#### [AIM OF THE EXERCISE]
Once you have read the records below, report how many lines contain the word "memory", and give nothing besides that number.

#### [RECORDS SUPPLIED]
+===+
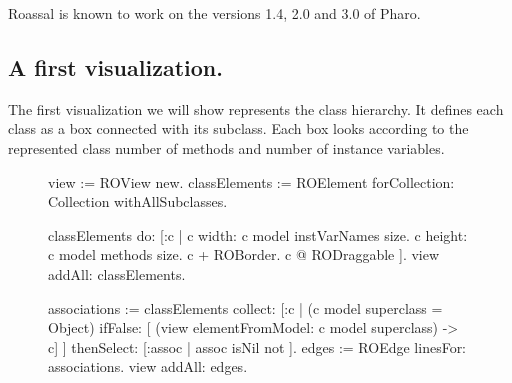 \documentclass[a4paper,10pt,twoside]{book}
\begin{document}
Roassal is known to work on the versions 1.4, 2.0 and 3.0 of Pharo.

\subsection{A first visualization.}

The first visualization we will show represents the  class hierarchy. It defines each class as a box connected with its subclass. Each box looks according to the represented class number of methods and number of instance variables.

\begin{figure}[H]
      \begin{minipage}[t]{0.5\textwidth}
      \vspace{0pt}
\begin{code}{}
view := ROView new.
classElements := ROElement forCollection: Collection withAllSubclasses.

classElements 
	do: [:c | 
		c width: c model instVarNames size.
		c height: c model methods size.
		c + ROBorder. 
		c @ RODraggable ].
view addAll: classElements.

associations := classElements collect: [:c | 
	(c model superclass = Object)
		ifFalse: [ (view elementFromModel: c model superclass) -> c]
	 ] thenSelect: [:assoc | assoc isNil not ].
edges := ROEdge linesFor: associations.
view addAll: edges.


\end{code}
\end{minipage}
\end{figure}
\end{document}
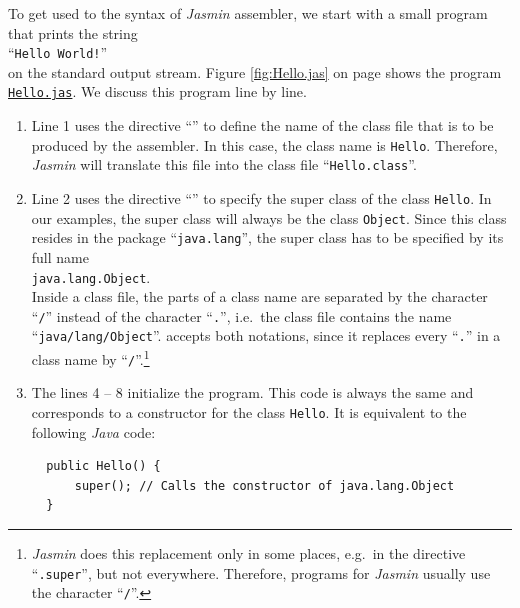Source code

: \noindent
To get used to the syntax of \textsl{Jasmin} assembler, we start with a small program that prints the
string
\\[0.2cm]
\hspace*{1.3cm}
``\texttt{Hello World!}''
\\[0.2cm]
on the standard output stream.  Figure \ref{fig:Hello.jas} on page
\pageref{fig:Hello.jas} shows the program
\href{https://github.com/karlstroetmann/Formal-Languages/tree/master/Python/Chapter-12/Hello.jas}{\texttt{Hello.jas}}. 
We discuss this program line by line.
\begin{enumerate}
\item Line 1 uses the directive ``\texttt{}'' to define the name of the class file that is to
      be produced by the assembler.  
      In this case, the class name is \texttt{Hello}.  Therefore, \textsl{Jasmin} will translate
      this file into the class file ``\texttt{Hello.class}''.
\item Line 2 uses the directive ``\texttt{}'' to specify the super class of the class
      \texttt{Hello}.  In our examples, the super class will always be the class \texttt{Object}.
      Since this class resides in the package ``\texttt{java.lang}'', the super class has to be
      specified by its full name
      \\[0.2cm]
      \hspace*{1.3cm}
      \texttt{java.lang.Object}.
      \\[0.2cm]
      Inside a class file, the parts of a class name are separated by the character ``\texttt{/}''
      instead of the character ``\texttt{.}'', i.e.~the class file contains the name
      ``\texttt{java/lang/Object}''.   accepts both notations, since it replaces
      every ``\texttt{.}'' in a class name by ``\texttt{/}''.\footnote{
        \textsl{Jasmin} does this replacement only in some places, e.g.~in the directive
        ``\texttt{.super}'', but not everywhere.  Therefore, programs for \textsl{Jasmin} usually use
        the character ``\texttt{/}''.}
\item The lines 4 -- 8 initialize the program.  This code is always the same and corresponds to a
  constructor for the class \texttt{Hello}.  It is equivalent to the following \textsl{Java} code:

\begin{verbatim}
  public Hello() {
      super(); // Calls the constructor of java.lang.Object
  }
\end{verbatim}


\end{enumerate}
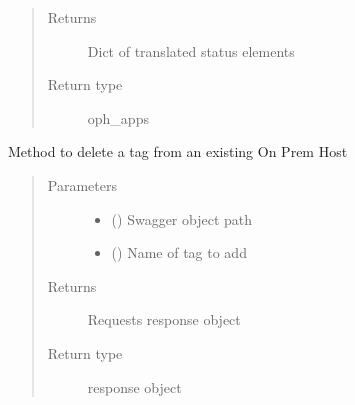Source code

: \documentclass[letterpaper,10pt,english]{sphinxmanual}
\begin{document}
\begin{fulllineitems}
\begin{fulllineitems}
\begin{quote}
\begin{description}
\item[{Returns}] \leavevmode
\sphinxAtStartPar
Dict of translated status elements

\item[{Return type}] \leavevmode
\sphinxAtStartPar
oph\_apps

\end{description}\end{quote}

\end{fulllineitems}


\begin{fulllineitems}
\label{\detokenize{b1oph-class:bloxone.b1oph.oph_delete_tag}}
\sphinxAtStartPar
Method to delete a tag from an existing On Prem Host
\begin{quote}\begin{description}
\item[{Parameters}] \leavevmode\begin{itemize}
\item {} 
\sphinxAtStartPar
{} () \textendash{} Swagger object path

\item {} 
\sphinxAtStartPar
{} () \textendash{} Name of tag to add

\end{itemize}

\item[{Returns}] \leavevmode
\sphinxAtStartPar
Requests response object

\item[{Return type}] \leavevmode
\sphinxAtStartPar
response object

\end{description}\end{quote}

\end{fulllineitems}



\end{fulllineitems}
\end{document}
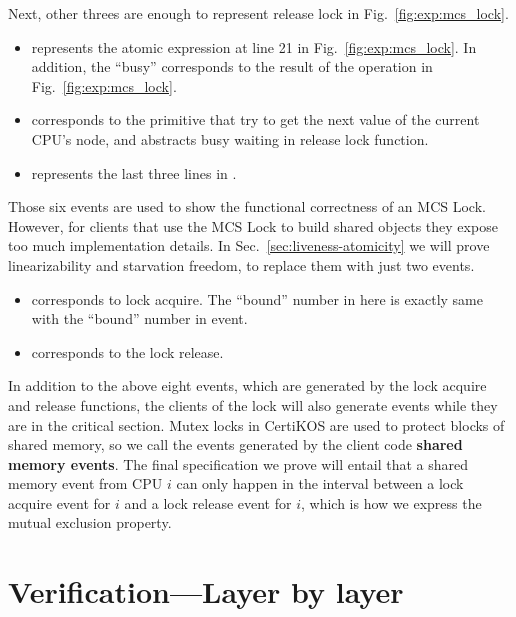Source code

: Next, other threes are enough to represent release lock in Fig.~\ref{fig:exp:mcs_lock}.

\begin{itemize}

\item \textbf{} represents the atomic expression at line 21  in Fig.~\ref{fig:exp:mcs_lock}. 
In addition, the ``busy'' corresponds to the result of the  operation in Fig.~\ref{fig:exp:mcs_lock}.

\item  \textbf{\getnext} corresponds to the primitive that try to get the next value of the current CPU's node, and abstracts busy waiting in release lock function.

\item  \textbf{\setbusy} represents the last three lines in .
\end{itemize}

Those six events are used to show the functional correctness of
an MCS Lock. However, for clients that use the MCS Lock to build shared
objects they expose too much implementation details.
In Sec.~\ref{sec:liveness-atomicity} we will prove linearizability and
starvation freedom,  to replace them
with just two events.


\begin{itemize} 
\item \textbf{} corresponds to lock acquire. The ``bound'' number in here is exactly same with the ``bound'' number in  event.

\item \textbf{\rellock} corresponds to the lock release.
\end{itemize}

In addition to the above eight events, which are generated by the lock
acquire and release functions, the clients of the lock will also
generate events while they are in the critical section. Mutex locks in
CertiKOS are used to protect blocks of shared memory, so we call the
events generated by the client code \textbf{shared memory events}. The
final specification we prove will entail that a shared memory event
from CPU $i$ can only happen in the interval between a lock acquire
event for $i$ and a lock release event for $i$, which is how we
express the mutual exclusion property.

\section{Verification---Layer by layer}
\label{sec:verification}%

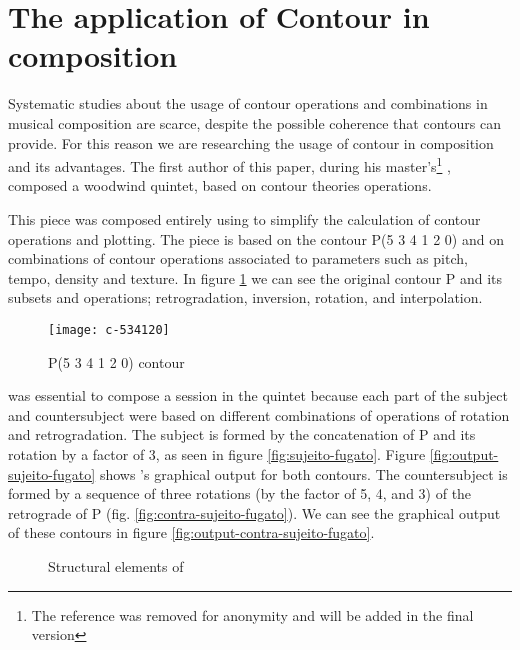 \section{The application of Contour in composition}
\label{sec:cont-appl-comp}

Systematic studies about the usage of contour operations and
combinations in musical composition are scarce, despite the possible
coherence that contours can provide. For this reason we are
researching the usage of contour in composition and its advantages.
The first author of this paper, during his master's\footnote{The
  reference was removed for anonymity and will be added in the final
  version}
, composed a woodwind quintet, 
based on contour theories operations.

This piece
was composed entirely using \goiaba{} to simplify the calculation of
contour operations and plotting. The piece is based on the contour P(5
3 4 1 2 0) and on combinations of contour operations associated to
parameters such as pitch, tempo, density and texture. In figure
\ref{fig:c-534120} we can see the original contour P and its subsets
and operations; retrogradation, inversion, rotation, and
interpolation.

\begin{figure}
  \centering
  \texttt{[image: c-534120]}
  \caption{P(5 3 4 1 2 0) contour}
  \label{fig:c-534120}
\end{figure}

\goiaba{} was essential to compose a  session in the
quintet because each part of the subject and countersubject were based
on different combinations of operations of rotation and
retrogradation. The subject is formed by the concatenation of P and
its rotation by a factor of 3, as seen in figure
\ref{fig:sujeito-fugato}. Figure \ref{fig:output-sujeito-fugato} shows
\goiaba{}'s graphical output for both contours. The countersubject is
formed by a sequence of three rotations (by the factor of 5, 4, and 3)
of the retrograde of P (fig. \ref{fig:contra-sujeito-fugato}). We can
see the graphical output of these contours in figure
\ref{fig:output-contra-sujeito-fugato}.

\begin{figure*}
  \centering

  \caption{Structural elements of }
  \label{fig:elementos-fugato}
\end{figure*}

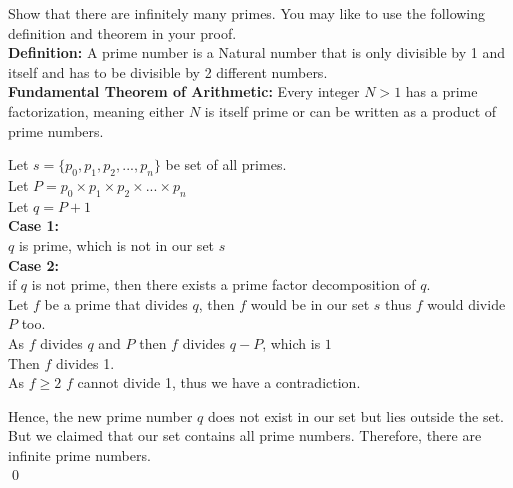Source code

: \documentclass[12pt]{exam}
\begin{document}
\begin{questions}
    \question Show that there are infinitely many primes. You may like to use the following definition and theorem in your proof.
    \\ \textbf{Definition:} A prime number is a Natural number that is only divisible by 1 and itself and has to be divisible by 2 different numbers.
    \\\textbf{Fundamental Theorem of Arithmetic:} Every integer $N > 1$ has a prime factorization, meaning either $N$ is itself prime or can be written as a product of prime numbers.
    \begin{solution}
        Let $s=\{p_0,p_1,p_2,...,p_n\}$ be set of all primes. 
        \\Let $P = p_0 \times p_1 \times p_2 \times ... \times p_n$
        \\Let $q = P+1$
        \\\textbf{Case 1:}
        \\$q$ is prime, which is not in our set $s$
        \\\textbf{Case 2:} 
        \\if $q$ is not prime, then there exists a prime factor decomposition of $q$.
        \\Let $f$ be a prime that divides $q$, then $f$ would be in our set $s$ thus $f$ would divide $P$ too. 
        \\As $f$ divides $q$ and $P$ then $f$ divides $q-P$, which is $1$
        \\Then $f$ divides 1.
        \\As $f\geq2$ $f$ cannot divide 1, thus we have a contradiction.

        Hence, the new prime number $q$ does not exist in our set but lies outside the set. But we claimed that our set contains all prime numbers. Therefore, there are infinite prime numbers.
        \\\qed
    \end{solution}


\end{questions}
\end{document}
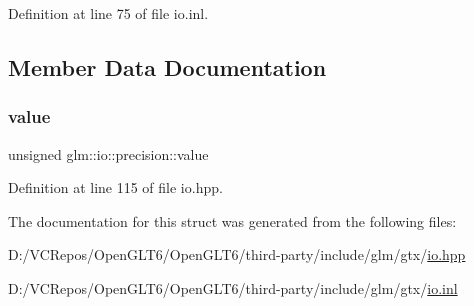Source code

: Definition at line 75 of file io.\+inl.



\subsection{Member Data Documentation}
\mbox{\label{structglm_1_1io_1_1precision_a43da772dff9a209768c63f1220d52074}} 
\subsubsection{\texorpdfstring{value}{value}}
{\footnotesize\ttfamily unsigned glm\+::io\+::precision\+::value}



Definition at line 115 of file io.\+hpp.



The documentation for this struct was generated from the following files\+:\begin{DoxyCompactItemize}
\item 
D\+:/\+V\+C\+Repos/\+Open\+G\+L\+T6/\+Open\+G\+L\+T6/third-\/party/include/glm/gtx/\mbox{\hyperlink{io_8hpp}{io.\+hpp}}\item 
D\+:/\+V\+C\+Repos/\+Open\+G\+L\+T6/\+Open\+G\+L\+T6/third-\/party/include/glm/gtx/\mbox{\hyperlink{io_8inl}{io.\+inl}}\end{DoxyCompactItemize}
+===+
#### [RESULT]
3